Assigned task =
The response should consist of the records that follow, repeated exactly.
++++ Given data ++++
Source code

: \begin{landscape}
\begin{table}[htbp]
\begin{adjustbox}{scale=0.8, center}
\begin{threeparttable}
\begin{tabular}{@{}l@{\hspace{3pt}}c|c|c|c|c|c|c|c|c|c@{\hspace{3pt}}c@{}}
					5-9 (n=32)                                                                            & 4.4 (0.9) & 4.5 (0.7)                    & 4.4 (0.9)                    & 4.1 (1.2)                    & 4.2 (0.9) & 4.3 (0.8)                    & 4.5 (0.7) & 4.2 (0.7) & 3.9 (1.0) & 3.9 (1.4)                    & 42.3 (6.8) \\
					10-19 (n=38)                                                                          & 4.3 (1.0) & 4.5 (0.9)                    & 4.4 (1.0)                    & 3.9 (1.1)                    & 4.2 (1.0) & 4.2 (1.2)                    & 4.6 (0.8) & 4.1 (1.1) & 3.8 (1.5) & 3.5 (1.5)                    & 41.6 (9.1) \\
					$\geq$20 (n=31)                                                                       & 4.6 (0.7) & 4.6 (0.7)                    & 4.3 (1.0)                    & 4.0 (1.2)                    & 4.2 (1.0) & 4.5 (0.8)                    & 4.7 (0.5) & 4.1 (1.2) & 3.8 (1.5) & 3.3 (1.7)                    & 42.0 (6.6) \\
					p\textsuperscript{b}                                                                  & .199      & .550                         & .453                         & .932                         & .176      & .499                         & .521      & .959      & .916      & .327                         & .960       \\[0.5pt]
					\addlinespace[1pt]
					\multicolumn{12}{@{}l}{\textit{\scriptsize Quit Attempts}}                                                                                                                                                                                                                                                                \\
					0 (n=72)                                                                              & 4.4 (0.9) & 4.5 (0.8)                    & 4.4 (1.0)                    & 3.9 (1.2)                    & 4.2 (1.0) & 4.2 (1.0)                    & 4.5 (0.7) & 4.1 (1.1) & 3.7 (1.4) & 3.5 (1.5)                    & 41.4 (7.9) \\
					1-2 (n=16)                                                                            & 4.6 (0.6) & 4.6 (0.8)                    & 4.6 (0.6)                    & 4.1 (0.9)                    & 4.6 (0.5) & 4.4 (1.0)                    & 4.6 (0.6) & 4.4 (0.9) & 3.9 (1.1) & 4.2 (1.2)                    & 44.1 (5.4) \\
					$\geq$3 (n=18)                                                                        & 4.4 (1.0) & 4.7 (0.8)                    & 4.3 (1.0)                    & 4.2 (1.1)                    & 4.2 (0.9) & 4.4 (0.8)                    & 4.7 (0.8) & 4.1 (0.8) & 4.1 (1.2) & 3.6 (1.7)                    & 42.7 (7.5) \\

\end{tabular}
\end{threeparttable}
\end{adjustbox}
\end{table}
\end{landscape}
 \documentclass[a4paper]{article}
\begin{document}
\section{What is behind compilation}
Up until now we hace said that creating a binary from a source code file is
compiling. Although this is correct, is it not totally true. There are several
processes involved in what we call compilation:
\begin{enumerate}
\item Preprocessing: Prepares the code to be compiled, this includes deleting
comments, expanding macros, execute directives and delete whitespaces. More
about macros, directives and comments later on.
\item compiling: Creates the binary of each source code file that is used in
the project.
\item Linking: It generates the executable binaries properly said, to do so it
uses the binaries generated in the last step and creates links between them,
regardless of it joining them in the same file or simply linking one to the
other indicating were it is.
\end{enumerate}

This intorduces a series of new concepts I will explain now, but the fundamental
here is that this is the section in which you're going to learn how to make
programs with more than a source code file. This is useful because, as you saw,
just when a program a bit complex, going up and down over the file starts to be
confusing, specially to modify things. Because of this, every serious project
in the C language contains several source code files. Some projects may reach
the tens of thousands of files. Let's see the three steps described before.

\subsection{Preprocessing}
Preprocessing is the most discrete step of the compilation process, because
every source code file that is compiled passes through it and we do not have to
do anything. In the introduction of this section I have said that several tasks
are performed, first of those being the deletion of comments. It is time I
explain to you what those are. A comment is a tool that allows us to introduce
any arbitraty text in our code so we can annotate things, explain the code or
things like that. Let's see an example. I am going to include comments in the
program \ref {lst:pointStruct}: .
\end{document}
++++
Exercise response =
Source code

: \begin{landscape}
\begin{table}[htbp]
\begin{adjustbox}{scale=0.8, center}
\begin{threeparttable}
\begin{tabular}{@{}l@{\hspace{3pt}}c|c|c|c|c|c|c|c|c|c@{\hspace{3pt}}c@{}}
					5-9 (n=32)                                                                            & 4.4 (0.9) & 4.5 (0.7)                    & 4.4 (0.9)                    & 4.1 (1.2)                    & 4.2 (0.9) & 4.3 (0.8)                    & 4.5 (0.7) & 4.2 (0.7) & 3.9 (1.0) & 3.9 (1.4)                    & 42.3 (6.8) \\
					10-19 (n=38)                                                                          & 4.3 (1.0) & 4.5 (0.9)                    & 4.4 (1.0)                    & 3.9 (1.1)                    & 4.2 (1.0) & 4.2 (1.2)                    & 4.6 (0.8) & 4.1 (1.1) & 3.8 (1.5) & 3.5 (1.5)                    & 41.6 (9.1) \\
					$\geq$20 (n=31)                                                                       & 4.6 (0.7) & 4.6 (0.7)                    & 4.3 (1.0)                    & 4.0 (1.2)                    & 4.2 (1.0) & 4.5 (0.8)                    & 4.7 (0.5) & 4.1 (1.2) & 3.8 (1.5) & 3.3 (1.7)                    & 42.0 (6.6) \\
					p\textsuperscript{b}                                                                  & .199      & .550                         & .453                         & .932                         & .176      & .499                         & .521      & .959      & .916      & .327                         & .960       \\[0.5pt]
					\addlinespace[1pt]
					\multicolumn{12}{@{}l}{\textit{\scriptsize Quit Attempts}}                                                                                                                                                                                                                                                                \\
					0 (n=72)                                                                              & 4.4 (0.9) & 4.5 (0.8)                    & 4.4 (1.0)                    & 3.9 (1.2)                    & 4.2 (1.0) & 4.2 (1.0)                    & 4.5 (0.7) & 4.1 (1.1) & 3.7 (1.4) & 3.5 (1.5)                    & 41.4 (7.9) \\
					1-2 (n=16)                                                                            & 4.6 (0.6) & 4.6 (0.8)                    & 4.6 (0.6)                    & 4.1 (0.9)                    & 4.6 (0.5) & 4.4 (1.0)                    & 4.6 (0.6) & 4.4 (0.9) & 3.9 (1.1) & 4.2 (1.2)                    & 44.1 (5.4) \\
					$\geq$3 (n=18)                                                                        & 4.4 (1.0) & 4.7 (0.8)                    & 4.3 (1.0)                    & 4.2 (1.1)                    & 4.2 (0.9) & 4.4 (0.8)                    & 4.7 (0.8) & 4.1 (0.8) & 4.1 (1.2) & 3.6 (1.7)                    & 42.7 (7.5) \\

\end{tabular}
\end{threeparttable}
\end{adjustbox}
\end{table}
\end{landscape}
 \documentclass[a4paper]{article}
\begin{document}
\section{What is behind compilation}
Up until now we hace said that creating a binary from a source code file is
compiling. Although this is correct, is it not totally true. There are several
processes involved in what we call compilation:
\begin{enumerate}
\item Preprocessing: Prepares the code to be compiled, this includes deleting
comments, expanding macros, execute directives and delete whitespaces. More
about macros, directives and comments later on.
\item compiling: Creates the binary of each source code file that is used in
the project.
\item Linking: It generates the executable binaries properly said, to do so it
uses the binaries generated in the last step and creates links between them,
regardless of it joining them in the same file or simply linking one to the
other indicating were it is.
\end{enumerate}

This intorduces a series of new concepts I will explain now, but the fundamental
here is that this is the section in which you're going to learn how to make
programs with more than a source code file. This is useful because, as you saw,
just when a program a bit complex, going up and down over the file starts to be
confusing, specially to modify things. Because of this, every serious project
in the C language contains several source code files. Some projects may reach
the tens of thousands of files. Let's see the three steps described before.

\subsection{Preprocessing}
Preprocessing is the most discrete step of the compilation process, because
every source code file that is compiled passes through it and we do not have to
do anything. In the introduction of this section I have said that several tasks
are performed, first of those being the deletion of comments. It is time I
explain to you what those are. A comment is a tool that allows us to introduce
any arbitraty text in our code so we can annotate things, explain the code or
things like that. Let's see an example. I am going to include comments in the
program \ref {lst:pointStruct}: .
\end{document}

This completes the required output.